Mother’s Day Dinner

Paul R. Potts

17 May 2023

Wednesday, May 17

Hello dear readers!

Guitar Progress

I’ve been continuing to practice the guitar part for Peter Gabriel’s song “Solsbury Hill.” I can now play it all the way through, but not at full speed. The original is at 105 beats per minute (if you count quarter notes, but most the notes you actually play are eighth notes, so it has a double-time feel). I can play it through pretty well at 75 bpm, and much less cleanly at 90 bpm. 105 is definitely still out of reach.

I’ve been experimenting with recording it and playing it back to try to find the weak spots. Usually what happens is that I’ve played it through three times pretty well, but as soon as I try to do it again with the recorder running, it becomes a train wreck. I have to do things to distract the part of my brain that apparently panics when the recorder is running. For example, I have to speed it up by 10 bpm just before turning on the recorder. This seems to force my brain to concentrate on playing, leaving fewer brain cells to freak out and sabotage my performance. I don’t know how this actually works.

Somehow this piece is particularly hard on my hands. I took a day off practicing yesterday, because my fingers were hurting, but today playing the chord shapes is still painful.

I think it has to do with having to hold chord shapes that require my index finger to bend backwards a bit, in order to leave the high E string open. I’ve been playing this chord shape for decades, but most songs don’t require holding my finger in this partial-barre position for a long time while using the other fingers of my left hand to fret additional notes. There doesn’t seem to be any other way to finger this chord in standard tuning.

In the past I’ve had trouble with hand muscles cramping when I had to hold difficult chord shapes for sustained periods of time, but that seemed like a normal and expected kind of pain. And of course sore fingers are par for the course, when my calluses have faded and my fingers aren’t used to pushing against steel strings. But I don’t recall ever having this kind of aching pain in my fingertips before. I guess it is probably aging, possibly accelerated by long COVID circulation damage — the fingertips of my left hand, past the last joint, were looking a bit purplish, like I had tied a thread around them and it had cut off the circulation, except of course I had done nothing remotely like that. They looked kind of like the way my toes looked when I first had “COVID toes.”
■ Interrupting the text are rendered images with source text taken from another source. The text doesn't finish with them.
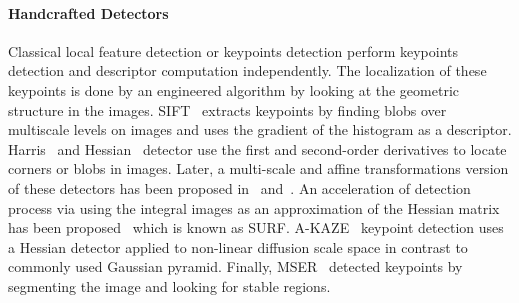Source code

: \documentclass[journal]{IEEEtran}
\begin{document}
\paragraph{Handcrafted Detectors}
Classical local feature detection or keypoints detection perform keypoints detection and descriptor computation independently. The localization of these keypoints is done by an engineered algorithm by looking at the geometric structure in the images. SIFT~\cite{lowe2004distinctive} extracts keypoints by finding blobs over multiscale levels on images and uses the gradient of the histogram as a descriptor. Harris~\cite{harris1988combined} and Hessian~\cite{beaudet1978rotationally} detector use the first and second-order derivatives to locate corners or blobs in images. Later, a multi-scale and affine transformations version of these detectors has been proposed in~\cite{mikolajczyk2004scale} and~\cite{tuytelaars2008local}. An acceleration of detection process via using the integral images as an approximation of the Hessian matrix has been proposed~\cite{bay2008speeded} which is known as SURF. A-KAZE~\cite{alcantarilla2011fast} keypoint detection uses a Hessian detector applied to non-linear diffusion scale space in contrast to commonly used Gaussian pyramid. Finally, MSER~\cite{matas2004robust} detected keypoints by segmenting the image and looking for stable regions.
\end{document}
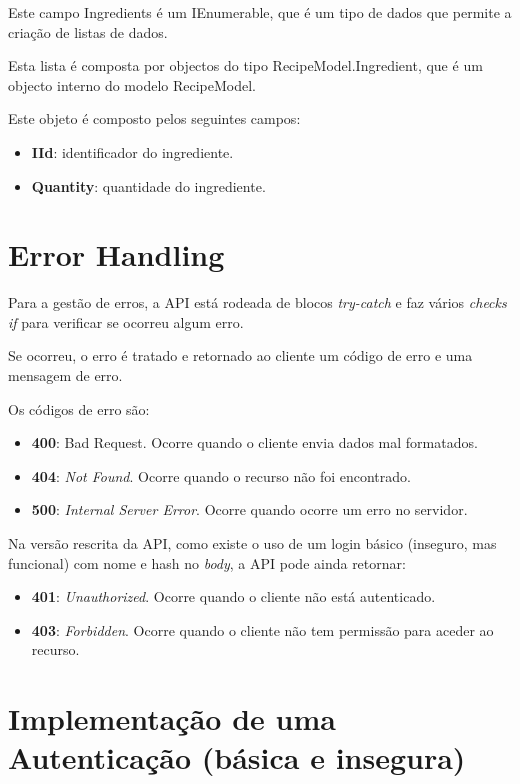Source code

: Este campo Ingredients é um IEnumerable, que é um tipo de dados que permite a criação de listas de dados.

Esta lista é composta por objectos do tipo RecipeModel.Ingredient, que é um objecto interno do modelo RecipeModel.

Este objeto é composto pelos seguintes campos:

\begin{itemize}
  \item \textbf{IId}: identificador do ingrediente.
  \item \textbf{Quantity}: quantidade do ingrediente.
\end{itemize}
\section{Error Handling}

Para a gestão de erros, a API está rodeada de blocos \textit{try-catch} e faz vários \textit{checks if} para verificar se ocorreu algum erro.

Se ocorreu, o erro é tratado e retornado ao cliente um código de erro e uma mensagem de erro.

Os códigos de erro são:

\begin{itemize}
  \item \textbf{400}: Bad Request. Ocorre quando o cliente envia dados mal formatados.
  \item \textbf{404}: \textit{Not Found}. Ocorre quando o recurso não foi encontrado.
  \item \textbf{500}: \textit{Internal Server Error}. Ocorre quando ocorre um erro no servidor.
\end{itemize}

Na versão rescrita da API, como existe o uso de um login básico
(inseguro, mas funcional) com nome e hash no \textit{body}, a API pode
ainda retornar:

\begin{itemize}
  \item \textbf{401}: \textit{Unauthorized}. Ocorre quando o cliente não está autenticado.
  \item \textbf{403}: \textit{Forbidden}. Ocorre quando o cliente não tem permissão para aceder ao recurso.
\end{itemize}

\section{Implementação de uma Autenticação (básica e
  insegura)}

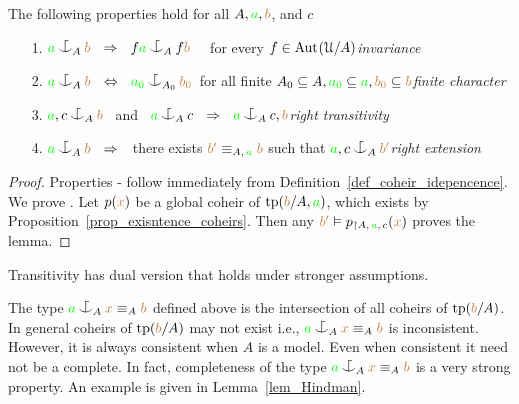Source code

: \documentclass[creche.tex]{subfiles}
\begin{document}
\begin{lemma}\label{lem_coheir_independence}
The following properties hold for all $A,{\color{green} a},{\color{brown} b}$, and $c$
\begin{itemize}
\item[1.] ${\gr a}\nonforkc_A{\mr b}\ \ \IMP\ \ f{\gr a}\nonforkc_Af{\mr b}$ \ \ for every $f\in\textrm{Aut\kern.15ex}(\EuScript U/A)$\hfill \textit{invariance}
\item[2.] ${\gr a}\nonforkc_A{\mr b}\ \ \IFF\ \ {\gr a_0}\nonforkc_{A_0}{\mr b_0}$\ for all finite $A_0\subseteq A, {\color{green} a_0}\subseteq{\color{green}a}, {\color{brown} b_0}\subseteq{\color{brown}b}$\hfill \textit{finite character}
\item[3.] ${\gr a},c\nonforkc_{A}{\mr b}$ \ and \ ${\gr a}\nonforkc_Ac\ \ \IMP\ \ {\gr a}\nonforkc_Ac,{\mr b}$\hfill \textit{right transitivity}
\item[4.] ${\gr a}\nonforkc_A{\mr b}\ \ \IMP\ \ $ there exists ${\color{brown} b'}\equiv_{A,\,{\color{green} a}}{\color{brown} b}$ such that ${\gr a},c\nonforkc_A{\mr b'}$\hfill \textit{right extension}

\end{itemize}
\end{lemma}
\begin{proof}
Properties - follow immediately from Definition~\ref{def_coheir_idepencence}.
We prove .
Let $p({\color{brown} x})$ be a global coheir of ${\rm tp}({\color{brown} b}/A,{\color{green} a})$, which exists by Proposition~\ref{prop_exisntence_coheirs}.
Then any ${\color{brown} b'}\vDash p_{\restriction A,\,{\color{green} a},\,c}({\color{brown} x})$ proves the lemma.
\end{proof}


Transitivity has dual version that holds under stronger assumptions.


The type ${\gr a}\nonforkc_A{\mr x}\equiv_A{\mr b}$ defined above is the intersection of all coheirs of ${\rm tp}({\color{brown} b}/A)$.
In general coheirs of ${\rm tp}({\color{brown} b}/A)$ may not exist i.e.,  ${\gr a}\nonforkc_A{\mr x}\equiv_A{\mr b}$ is inconsistent.
However, it is always consistent when $A$ is a model.
Even when consistent it need not be a complete.
In fact, completeness  of the type ${\gr a}\nonforkc_A{\mr x}\equiv_A{\mr b}$ is a very strong property.
An example is given in Lemma~\ref{lem_Hindman}.
\end{document}
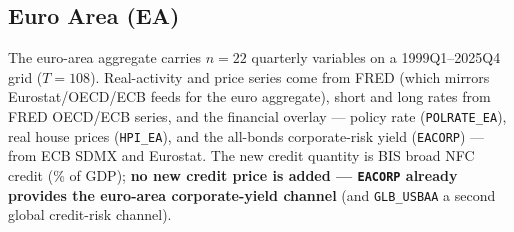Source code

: \subsection{Euro Area (EA)}\label{sec:data-ea}

The euro-area aggregate carries $n=22$ quarterly variables on a
1999Q1--2025Q4 grid ($T=108$). Real-activity and price series come from
FRED (which mirrors Eurostat/OECD/ECB feeds for the euro aggregate),
short and long rates from FRED OECD/ECB series, and the financial overlay
--- policy rate (\texttt{POLRATE\_EA}), real house prices
(\texttt{HPI\_EA}), and the all-bonds corporate-risk yield
(\texttt{EACORP}) --- from ECB SDMX and Eurostat. The new credit quantity
is BIS broad NFC credit (\% of GDP); \textbf{no new credit price is added
--- \texttt{EACORP} already provides the euro-area corporate-yield
channel} (and \texttt{GLB\_USBAA} a second global credit-risk channel).

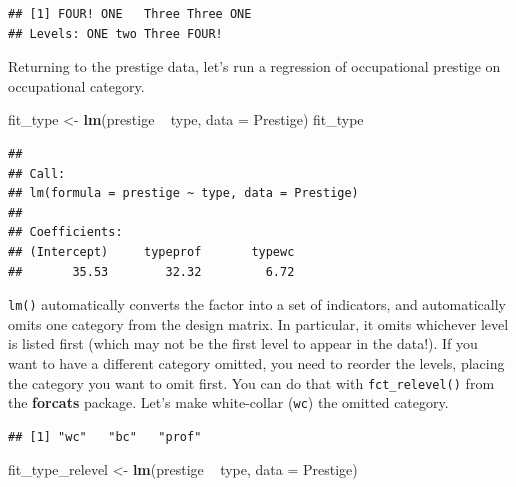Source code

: \documentclass[12pt,oneside,openany]{book}
\newenvironment{Shaded}{\begin{snugshade}}{\end{snugshade}}
\newcommand{\KeywordTok}[1]{\textcolor[rgb]{0.13,0.29,0.53}{\textbf{{#1}}}}
\newcommand{\DataTypeTok}[1]{\textcolor[rgb]{0.13,0.29,0.53}{{#1}}}
\newcommand{\StringTok}[1]{\textcolor[rgb]{0.31,0.60,0.02}{{#1}}}
\newcommand{\NormalTok}[1]{{#1}}
\begin{document}
\begin{verbatim}
## [1] FOUR! ONE   Three Three ONE  
## Levels: ONE two Three FOUR!
\end{verbatim}

Returning to the prestige data, let's run a regression of occupational
prestige on occupational category.

\begin{Shaded}
\begin{Highlighting}[]
\NormalTok{fit_type <-}\StringTok{ }\KeywordTok{lm}\NormalTok{(prestige ~}\StringTok{ }\NormalTok{type, }\DataTypeTok{data =} \NormalTok{Prestige)}
\NormalTok{fit_type}
\end{Highlighting}
\end{Shaded}

\begin{verbatim}
## 
## Call:
## lm(formula = prestige ~ type, data = Prestige)
## 
## Coefficients:
## (Intercept)     typeprof       typewc  
##       35.53        32.32         6.72
\end{verbatim}

\texttt{lm()} automatically converts the factor into a set of
indicators, and automatically omits one category from the design matrix.
In particular, it omits whichever level is listed first (which may not
be the first level to appear in the data!). If you want to have a
different category omitted, you need to reorder the levels, placing the
category you want to omit first. You can do that with
\texttt{fct\_relevel()} from the \textbf{forcats} package. Let's make
white-collar (\texttt{wc}) the omitted category.

\begin{Shaded}
\end{Shaded}

\begin{verbatim}
## [1] "wc"   "bc"   "prof"
\end{verbatim}

\begin{Shaded}
\begin{Highlighting}[]
\NormalTok{fit_type_relevel <-}\StringTok{ }\KeywordTok{lm}\NormalTok{(prestige ~}\StringTok{ }\NormalTok{type, }\DataTypeTok{data =} \NormalTok{Prestige)}
\end{Highlighting}
\end{Shaded}
\end{document}
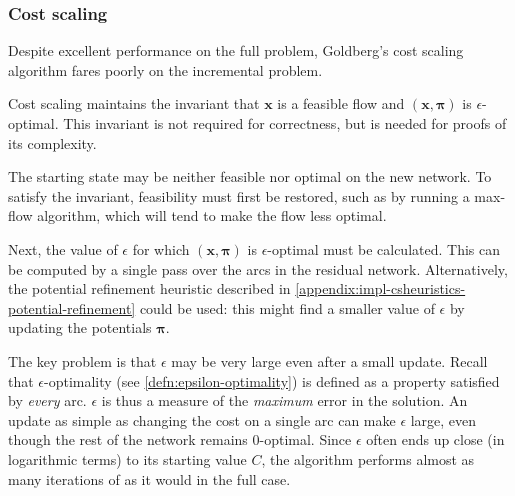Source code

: \subsubsection{Cost scaling} 
Despite excellent performance on the full problem, Goldberg's cost scaling algorithm fares poorly on the incremental problem. 

Cost scaling maintains the invariant that $\mathbf{x}$ is a feasible flow and $\left(\mathbf{x},\boldsymbol{\pi}\right)$ is $\epsilon$-optimal. This invariant is not required for correctness, but is needed for proofs of its complexity.

The starting state may be neither feasible nor optimal on the new network. To satisfy the invariant, feasibility must first be restored, such as by running a max-flow algorithm\footnotemark, which will tend to make the flow less optimal.

Next, the value of $\epsilon$ for which $\left(\mathbf{x},\boldsymbol{\pi}\right)$ is $\epsilon$-optimal must be calculated. This can be computed by a single pass over the arcs in the residual network. Alternatively, the potential refinement heuristic described in \cref{appendix:impl-csheuristics-potential-refinement} could be used: this might find a smaller value of $\epsilon$ by updating the potentials $\boldsymbol{\pi}$.

The key problem is that $\epsilon$ may be very large even after a small update. Recall that $\epsilon$-optimality (see \cref{defn:epsilon-optimality}) is defined as a property satisfied by \emph{every} arc. $\epsilon$ is thus a measure of the \emph{maximum} error in the solution. An update as simple as changing the cost on a single arc can make $\epsilon$ large, even though the rest of the network remains $0$-optimal. Since $\epsilon$ often ends up close (in logarithmic terms) to its starting value $C$, the algorithm performs almost as many iterations of  as it would in the full case.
Maybe I should switch off and work on some pieces that require different fingerings for a while. It would be a bummer to work on this piece for several months only to determine that I can’t play it any more because my fingers can’t tolerate playing it, but it would be worse if did so much damage that I had to stop playing guitar altogether. I might try to switch to my nylon-stringed Godin for a while, and see if my fingers will tolerate playing that, although it sure doesn’t sound like the original.

I remember a few years ago I was complaining to my father that between work and household tasks, I never had enough time to work on music, and he told me not to worry about that, because I’d have plenty of time to work on music in the future. I remember thinking “I’m not quite so sure about that.” What he really meant was that he has managed to have plenty of time to work on music, but he doesn’t play steel-stringed guitars.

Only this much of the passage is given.